Wartawan Investigasi

Pencari Bukti Yang Tersembunyi

KPK Telusuri Jejak Dugaan Suap Proyek, Sekda Rejang Lebong Diperiksa Sebagai Saksi.

Warta.in-BENGKULU.

Komisi Pemberantasan Korupsi (KPK) terus memperluas ruang lingkup penyidikan perkara dugaan suap terkait proyek pembangunan di lingkungan Pemerintah Kabupaten Rejang Lebong. Dalam tahap pengembangan ini, sejumlah pejabat tinggi dan Aparatur Sipil Negara (ASN) dipanggil untuk dimintai keterangan, termasuk Sekretaris Daerah (Sekda) Rejang Lebong, Iwan Sumantri Badar, guna mengungkap keseluruhan peristiwa hukum yang menjerat mantan Bupati Rejang Lebong, Muhammad Fikri Thobari.

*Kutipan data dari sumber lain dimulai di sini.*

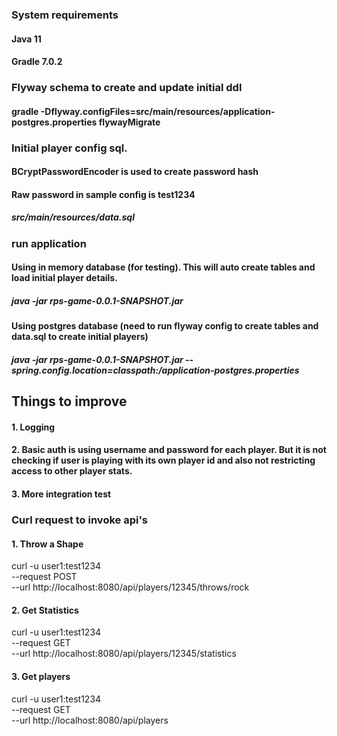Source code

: ### System requirements
#### Java 11
#### Gradle 7.0.2

### Flyway schema to create and update initial ddl
#### gradle -Dflyway.configFiles=src/main/resources/application-postgres.properties flywayMigrate

### Initial player config sql.
#### BCryptPasswordEncoder is used to create password hash
#### Raw password in sample config is test1234
##### src/main/resources/data.sql

### run application
#### Using in memory database (for testing). This will auto create tables and load initial player details.
##### java -jar rps-game-0.0.1-SNAPSHOT.jar

#### Using postgres database (need to run flyway config to create tables and data.sql to create initial players)
##### java -jar rps-game-0.0.1-SNAPSHOT.jar --spring.config.location=classpath:/application-postgres.properties

## Things to improve
#### 1. Logging
#### 2. Basic auth is using username and password for each player. But it is not checking if user is playing with its own player id and also not restricting access to other player stats.
#### 3. More integration test

### Curl request to invoke api's
#### 1. Throw a Shape
curl -u user1:test1234 \
--request POST \
--url http://localhost:8080/api/players/12345/throws/rock 

#### 2. Get Statistics
curl -u user1:test1234 \
--request GET \
--url http://localhost:8080/api/players/12345/statistics

#### 3. Get players
curl -u user1:test1234 \
--request GET \
--url http://localhost:8080/api/players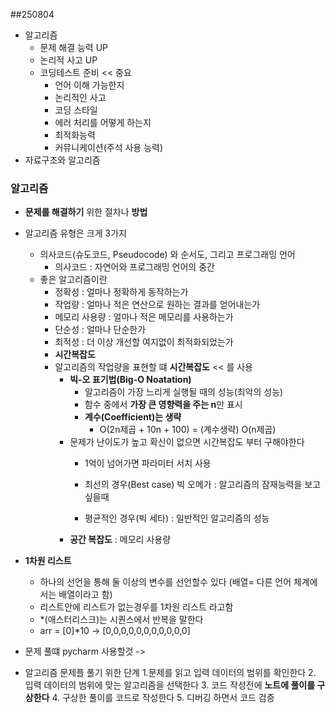 ##250804
- 알고리즘
  - 문제 해결 능력 UP
  - 논리적 사고 UP
  - 코딩테스트 준비 << 중요
    - 언어 이해 가능한지
    - 논리적인 사고
    - 코딩 스타일
    - 에러 처리를 어떻게 하는지
    - 최적화능력
    - 커뮤니케이션(주석 사용 능력)
- 자료구조와 알고리즘
### 알고리즘
- **문제를 해결하기** 위한 절차나 **방법**
- 알고리즘 유형은 크게 3가지
  - 의사코드(슈도코드, Pseudocode) 와 순서도, 그리고 프로그래밍 언어
    - 의사코드 : 자연어와 프로그래밍 언어의 중간
  - 좋은 알고리즘이란
      - 정확성 : 얼마나 정확하게 동작하는가
      - 작업량 : 얼마나 적은 연산으로 원하는 결과를 얻어내는가
      - 메모리 사용량 : 얼마나 적은 메모리를 사용하는가
      - 단순성 : 얼마나 단순한가
      - 최적성 : 더 이상 개선할 여지없이 최적화되었는가
    - **시간복잡도**
    - 알고리즘의 작업량을 표현할 떄 **시간복잡도** << 를 사용
        - **빅-오 표기법(Big-O Noatation)**
          - 알고리즘이 가장 느리게 실행될 때의 성능(최악의 성능)
          - 함수 중에서 **가장 큰 영향력을 주는 n**만 표시
          - **계수(Coefficient)는 생략**
            - O(2n제곱 + 10n + 100) = (계수생략) O(n제곱)
      - 문제가 난이도가 높고 확신이 없으면 시간복잡도 부터 구해야한다
          - 1억이 넘어가면 파라미터 서치 사용
       
        - 최선의 경우(Best case) 빅 오메가 : 알고리즘의 잠재능력을 보고싶을때
        - 평균적인 경우(빅 세타) : 일반적인 알고리즘의 성능
      - **공간 복잡도** : 메모리 사용량
- **1차원 리스트**
  - 하나의 선언을 통해 둘 이상의 변수를 선언할수 있다 (배열= 다른 언어 체계에서는 배열이라고 함)
  - 리스트안에 리스트가 없는경우를 1차원 리스트 라고함
  - *(애스터리스크)는 시퀀스에서 반복을 말한다
  - arr = [0]*10 -> [0,0,0,0,0,0,0,0,0,0,0]

- 문제 풀떄 pycharm 사용할것 ->
- 알고리즘 문제플 풀기 위한 단계
    1.문제를 읽고 입력 데이터의 범위를 확인한다
    2. 입력 데이터의 범위에 맞는 알고리즘을 선택한다
    3. 코드 작성전에 **노트에 풀이를 구상한다**
    4. 구상한 풀이를 코드로 작성한다
    5. 디버깅 하면서 코드 검증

Pemeriksaan berlangsung di Kantor Perwakilan Badan Pengawasan Keuangan dan Pembangunan (BPKP) Provinsi Bengkulu pada hari Kamis. Selain Sekda, penyidik juga memeriksa Kepala Pelaksana Badan Penanggulangan Bencana Daerah (BPBD) Rejang Lebong, Muhamad Budianto, sopir pribadi Sekda berinisial DDP, serta tiga ASN Sekretariat Daerah dengan inisial AQM, FRF, dan NS. KPK juga telah menjadwalkan pemeriksaan terhadap empat ASN dari Dinas PUPRPKP Rejang Lebong, yaitu KHR, LBS, MFS, dan MKL.

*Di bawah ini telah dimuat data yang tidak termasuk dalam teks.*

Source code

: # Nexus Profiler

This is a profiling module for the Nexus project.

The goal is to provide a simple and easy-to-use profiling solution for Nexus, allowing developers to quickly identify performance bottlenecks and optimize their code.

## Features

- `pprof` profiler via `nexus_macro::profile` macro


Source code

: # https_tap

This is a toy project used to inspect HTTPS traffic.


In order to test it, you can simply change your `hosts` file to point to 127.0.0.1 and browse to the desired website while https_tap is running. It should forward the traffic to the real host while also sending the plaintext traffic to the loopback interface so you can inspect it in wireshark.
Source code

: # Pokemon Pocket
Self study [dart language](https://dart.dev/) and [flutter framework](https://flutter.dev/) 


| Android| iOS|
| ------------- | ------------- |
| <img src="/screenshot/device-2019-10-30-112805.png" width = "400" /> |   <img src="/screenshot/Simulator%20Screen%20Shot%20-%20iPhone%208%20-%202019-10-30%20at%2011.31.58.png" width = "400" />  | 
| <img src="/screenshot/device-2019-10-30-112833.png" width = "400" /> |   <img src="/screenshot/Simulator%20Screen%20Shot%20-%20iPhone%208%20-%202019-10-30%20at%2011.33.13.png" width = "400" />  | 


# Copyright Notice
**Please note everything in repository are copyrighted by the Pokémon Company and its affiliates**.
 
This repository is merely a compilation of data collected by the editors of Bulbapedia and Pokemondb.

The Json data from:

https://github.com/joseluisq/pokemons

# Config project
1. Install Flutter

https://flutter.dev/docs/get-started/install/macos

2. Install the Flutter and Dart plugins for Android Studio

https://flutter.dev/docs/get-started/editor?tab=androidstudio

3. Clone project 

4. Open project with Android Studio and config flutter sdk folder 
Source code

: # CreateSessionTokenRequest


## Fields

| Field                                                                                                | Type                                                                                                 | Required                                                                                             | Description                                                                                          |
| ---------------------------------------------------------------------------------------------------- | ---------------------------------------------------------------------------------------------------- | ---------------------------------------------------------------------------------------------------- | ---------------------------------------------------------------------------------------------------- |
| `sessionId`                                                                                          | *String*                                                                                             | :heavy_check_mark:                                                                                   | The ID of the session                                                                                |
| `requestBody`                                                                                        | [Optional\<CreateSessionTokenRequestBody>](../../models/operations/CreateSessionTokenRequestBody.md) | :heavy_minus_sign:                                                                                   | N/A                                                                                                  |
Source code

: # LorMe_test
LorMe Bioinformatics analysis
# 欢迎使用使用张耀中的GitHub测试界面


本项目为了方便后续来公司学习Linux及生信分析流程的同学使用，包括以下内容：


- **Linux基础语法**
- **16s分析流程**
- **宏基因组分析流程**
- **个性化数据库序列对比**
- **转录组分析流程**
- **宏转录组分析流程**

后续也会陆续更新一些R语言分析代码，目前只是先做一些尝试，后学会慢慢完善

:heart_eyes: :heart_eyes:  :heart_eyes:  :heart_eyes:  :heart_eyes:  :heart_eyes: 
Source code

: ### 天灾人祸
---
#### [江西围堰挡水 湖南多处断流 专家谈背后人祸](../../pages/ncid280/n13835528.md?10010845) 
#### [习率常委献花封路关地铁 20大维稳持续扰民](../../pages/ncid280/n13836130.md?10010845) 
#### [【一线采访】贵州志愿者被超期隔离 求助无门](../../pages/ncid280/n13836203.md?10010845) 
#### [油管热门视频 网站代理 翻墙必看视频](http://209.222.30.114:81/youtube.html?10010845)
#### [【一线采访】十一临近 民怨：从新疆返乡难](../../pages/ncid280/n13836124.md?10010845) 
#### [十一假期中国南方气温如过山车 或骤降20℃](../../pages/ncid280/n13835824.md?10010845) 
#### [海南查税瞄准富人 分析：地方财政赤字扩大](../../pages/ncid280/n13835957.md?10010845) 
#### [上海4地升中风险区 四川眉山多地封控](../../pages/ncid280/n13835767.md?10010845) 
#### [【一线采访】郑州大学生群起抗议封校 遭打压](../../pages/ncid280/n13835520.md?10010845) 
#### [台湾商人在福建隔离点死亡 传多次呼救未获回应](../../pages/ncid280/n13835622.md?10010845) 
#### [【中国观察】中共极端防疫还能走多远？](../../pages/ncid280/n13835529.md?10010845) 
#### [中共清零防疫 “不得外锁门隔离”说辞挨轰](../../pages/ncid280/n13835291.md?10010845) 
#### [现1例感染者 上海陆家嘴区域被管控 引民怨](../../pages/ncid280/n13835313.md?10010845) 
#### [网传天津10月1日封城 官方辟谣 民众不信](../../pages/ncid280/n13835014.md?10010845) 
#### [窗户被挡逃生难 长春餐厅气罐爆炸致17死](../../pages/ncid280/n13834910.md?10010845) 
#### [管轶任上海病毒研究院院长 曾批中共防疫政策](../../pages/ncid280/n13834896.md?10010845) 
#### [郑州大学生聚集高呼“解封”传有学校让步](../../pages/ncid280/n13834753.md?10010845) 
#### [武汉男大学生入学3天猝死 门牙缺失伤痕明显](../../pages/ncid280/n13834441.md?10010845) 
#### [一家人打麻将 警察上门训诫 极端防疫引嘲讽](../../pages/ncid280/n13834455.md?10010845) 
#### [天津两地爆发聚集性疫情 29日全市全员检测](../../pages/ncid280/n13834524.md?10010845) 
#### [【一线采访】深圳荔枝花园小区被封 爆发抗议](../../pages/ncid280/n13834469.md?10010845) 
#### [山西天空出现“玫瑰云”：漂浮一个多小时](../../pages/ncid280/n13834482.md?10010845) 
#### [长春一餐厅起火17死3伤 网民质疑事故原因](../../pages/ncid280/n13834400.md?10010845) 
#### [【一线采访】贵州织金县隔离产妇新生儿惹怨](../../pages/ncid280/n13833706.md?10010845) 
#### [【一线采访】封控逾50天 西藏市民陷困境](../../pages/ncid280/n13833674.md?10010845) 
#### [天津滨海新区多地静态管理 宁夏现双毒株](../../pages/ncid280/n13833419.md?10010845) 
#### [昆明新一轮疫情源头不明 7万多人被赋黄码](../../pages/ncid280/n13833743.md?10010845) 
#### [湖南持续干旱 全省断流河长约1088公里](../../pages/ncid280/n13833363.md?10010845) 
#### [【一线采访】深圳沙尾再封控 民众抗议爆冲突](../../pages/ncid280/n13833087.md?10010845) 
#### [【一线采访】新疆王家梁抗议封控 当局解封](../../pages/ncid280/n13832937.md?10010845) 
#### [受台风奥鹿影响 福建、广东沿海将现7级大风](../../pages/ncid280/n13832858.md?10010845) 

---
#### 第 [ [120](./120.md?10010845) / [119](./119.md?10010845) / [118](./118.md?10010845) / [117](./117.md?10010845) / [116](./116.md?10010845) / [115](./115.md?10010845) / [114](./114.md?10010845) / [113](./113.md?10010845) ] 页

Pemanggilan dan pemeriksaan para saksi ini merupakan kelanjutan dari pengembangan perkara yang bermula dari Operasi Tangkap Tangan (OTT) yang dilaksanakan KPK pada 9 Maret 2026. Berdasarkan hasil operasi tersebut, KPK telah menetapkan mantan Bupati Rejang Lebong Muhammad Fikri Thobari sebagai tersangka, bersama dengan Kepala Dinas PUPRPKP Hary Eko Purnomo, Irsyad Satria Budiman (PT Statika Mitra Sarana), Edi Manggala (CV Manggala Utama), serta Youki Yusdiantoro (CV Alpagker Abadi).

Dalam proses penyidikan, KPK menduga adanya praktik pemberian dan penerimaan suap yang berkaitan dengan pelaksanaan proyek pemerintah pada tahun anggaran 2025–2026. Tersangka Muhammad Fikri Thobari diduga meminta imbalan atau komisi sebesar 10 hingga 15 persen dari nilai proyek kepada sejumlah rekanan pelaksana pekerjaan, yang mana sebagian dana tersebut diduga akan dialokasikan untuk berbagai keperluan, termasuk pembagian Tunjangan Hari Raya (THR).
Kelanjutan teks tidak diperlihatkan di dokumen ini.